---------- Information provided
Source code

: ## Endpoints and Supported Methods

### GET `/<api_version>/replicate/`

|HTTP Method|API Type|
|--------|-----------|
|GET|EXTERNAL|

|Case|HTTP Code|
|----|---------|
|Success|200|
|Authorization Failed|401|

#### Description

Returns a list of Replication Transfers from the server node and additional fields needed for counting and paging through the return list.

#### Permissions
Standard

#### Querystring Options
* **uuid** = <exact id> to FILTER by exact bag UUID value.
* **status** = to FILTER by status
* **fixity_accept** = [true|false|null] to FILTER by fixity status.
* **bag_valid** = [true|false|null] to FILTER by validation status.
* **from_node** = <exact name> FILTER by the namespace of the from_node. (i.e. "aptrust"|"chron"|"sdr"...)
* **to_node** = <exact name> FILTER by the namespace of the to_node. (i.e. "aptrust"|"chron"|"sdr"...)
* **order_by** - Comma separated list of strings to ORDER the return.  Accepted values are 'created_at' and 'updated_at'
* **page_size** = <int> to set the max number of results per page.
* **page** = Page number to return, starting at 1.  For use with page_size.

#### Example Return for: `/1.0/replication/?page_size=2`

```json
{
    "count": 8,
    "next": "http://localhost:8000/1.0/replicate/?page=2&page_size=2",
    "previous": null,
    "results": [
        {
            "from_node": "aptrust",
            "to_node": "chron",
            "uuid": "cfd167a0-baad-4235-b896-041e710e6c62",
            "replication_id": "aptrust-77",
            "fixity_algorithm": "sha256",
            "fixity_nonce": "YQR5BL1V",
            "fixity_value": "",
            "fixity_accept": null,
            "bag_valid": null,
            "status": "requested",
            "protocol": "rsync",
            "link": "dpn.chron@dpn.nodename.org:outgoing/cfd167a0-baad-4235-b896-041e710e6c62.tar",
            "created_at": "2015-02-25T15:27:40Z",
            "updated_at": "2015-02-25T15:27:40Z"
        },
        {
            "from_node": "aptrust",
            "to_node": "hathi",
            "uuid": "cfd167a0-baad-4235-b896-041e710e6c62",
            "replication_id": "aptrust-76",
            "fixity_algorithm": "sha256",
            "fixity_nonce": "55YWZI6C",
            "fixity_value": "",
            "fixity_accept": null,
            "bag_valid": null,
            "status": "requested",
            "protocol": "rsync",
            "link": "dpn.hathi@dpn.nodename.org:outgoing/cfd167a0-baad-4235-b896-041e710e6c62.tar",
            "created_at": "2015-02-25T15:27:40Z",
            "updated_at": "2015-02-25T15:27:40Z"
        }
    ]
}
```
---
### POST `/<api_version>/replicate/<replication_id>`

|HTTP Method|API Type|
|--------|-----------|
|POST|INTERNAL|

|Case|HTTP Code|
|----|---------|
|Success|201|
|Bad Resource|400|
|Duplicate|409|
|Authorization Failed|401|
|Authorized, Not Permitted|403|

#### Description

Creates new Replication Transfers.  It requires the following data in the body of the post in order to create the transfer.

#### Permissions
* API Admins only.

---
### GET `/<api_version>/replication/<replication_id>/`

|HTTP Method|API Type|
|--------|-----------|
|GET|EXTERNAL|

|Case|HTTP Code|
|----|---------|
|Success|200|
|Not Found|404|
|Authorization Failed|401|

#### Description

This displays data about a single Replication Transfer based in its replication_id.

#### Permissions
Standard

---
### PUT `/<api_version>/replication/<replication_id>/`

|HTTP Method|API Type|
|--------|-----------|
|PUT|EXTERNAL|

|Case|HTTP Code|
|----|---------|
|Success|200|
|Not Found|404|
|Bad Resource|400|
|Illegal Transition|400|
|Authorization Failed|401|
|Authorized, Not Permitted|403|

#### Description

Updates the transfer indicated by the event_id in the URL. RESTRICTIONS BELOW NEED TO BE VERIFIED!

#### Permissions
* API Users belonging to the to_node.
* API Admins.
--------------------
Restate the entries above. Match them exactly.

**Solution for this task**
Source code

: ## Endpoints and Supported Methods

### GET `/<api_version>/replicate/`

|HTTP Method|API Type|
|--------|-----------|
|GET|EXTERNAL|

|Case|HTTP Code|
|----|---------|
|Success|200|
|Authorization Failed|401|

#### Description

Returns a list of Replication Transfers from the server node and additional fields needed for counting and paging through the return list.

#### Permissions
Standard

#### Querystring Options
* **uuid** = <exact id> to FILTER by exact bag UUID value.
* **status** = to FILTER by status
* **fixity_accept** = [true|false|null] to FILTER by fixity status.
* **bag_valid** = [true|false|null] to FILTER by validation status.
* **from_node** = <exact name> FILTER by the namespace of the from_node. (i.e. "aptrust"|"chron"|"sdr"...)
* **to_node** = <exact name> FILTER by the namespace of the to_node. (i.e. "aptrust"|"chron"|"sdr"...)
* **order_by** - Comma separated list of strings to ORDER the return.  Accepted values are 'created_at' and 'updated_at'
* **page_size** = <int> to set the max number of results per page.
* **page** = Page number to return, starting at 1.  For use with page_size.

#### Example Return for: `/1.0/replication/?page_size=2`

```json
{
    "count": 8,
    "next": "http://localhost:8000/1.0/replicate/?page=2&page_size=2",
    "previous": null,
    "results": [
        {
            "from_node": "aptrust",
            "to_node": "chron",
            "uuid": "cfd167a0-baad-4235-b896-041e710e6c62",
            "replication_id": "aptrust-77",
            "fixity_algorithm": "sha256",
            "fixity_nonce": "YQR5BL1V",
            "fixity_value": "",
            "fixity_accept": null,
            "bag_valid": null,
            "status": "requested",
            "protocol": "rsync",
            "link": "dpn.chron@dpn.nodename.org:outgoing/cfd167a0-baad-4235-b896-041e710e6c62.tar",
            "created_at": "2015-02-25T15:27:40Z",
            "updated_at": "2015-02-25T15:27:40Z"
        },
        {
            "from_node": "aptrust",
            "to_node": "hathi",
            "uuid": "cfd167a0-baad-4235-b896-041e710e6c62",
            "replication_id": "aptrust-76",
            "fixity_algorithm": "sha256",
            "fixity_nonce": "55YWZI6C",
            "fixity_value": "",
            "fixity_accept": null,
            "bag_valid": null,
            "status": "requested",
            "protocol": "rsync",
            "link": "dpn.hathi@dpn.nodename.org:outgoing/cfd167a0-baad-4235-b896-041e710e6c62.tar",
            "created_at": "2015-02-25T15:27:40Z",
            "updated_at": "2015-02-25T15:27:40Z"
        }
    ]
}
```
---
### POST `/<api_version>/replicate/<replication_id>`

|HTTP Method|API Type|
|--------|-----------|
|POST|INTERNAL|

|Case|HTTP Code|
|----|---------|
|Success|201|
|Bad Resource|400|
|Duplicate|409|
|Authorization Failed|401|
|Authorized, Not Permitted|403|

#### Description

Creates new Replication Transfers.  It requires the following data in the body of the post in order to create the transfer.

#### Permissions
* API Admins only.

---
### GET `/<api_version>/replication/<replication_id>/`

|HTTP Method|API Type|
|--------|-----------|
|GET|EXTERNAL|

|Case|HTTP Code|
|----|---------|
|Success|200|
|Not Found|404|
|Authorization Failed|401|

#### Description

This displays data about a single Replication Transfer based in its replication_id.

#### Permissions
Standard

---
### PUT `/<api_version>/replication/<replication_id>/`

|HTTP Method|API Type|
|--------|-----------|
|PUT|EXTERNAL|

|Case|HTTP Code|
|----|---------|
|Success|200|
|Not Found|404|
|Bad Resource|400|
|Illegal Transition|400|
|Authorization Failed|401|
|Authorized, Not Permitted|403|

#### Description

Updates the transfer indicated by the event_id in the URL. RESTRICTIONS BELOW NEED TO BE VERIFIED!

#### Permissions
* API Users belonging to the to_node.
* API Admins.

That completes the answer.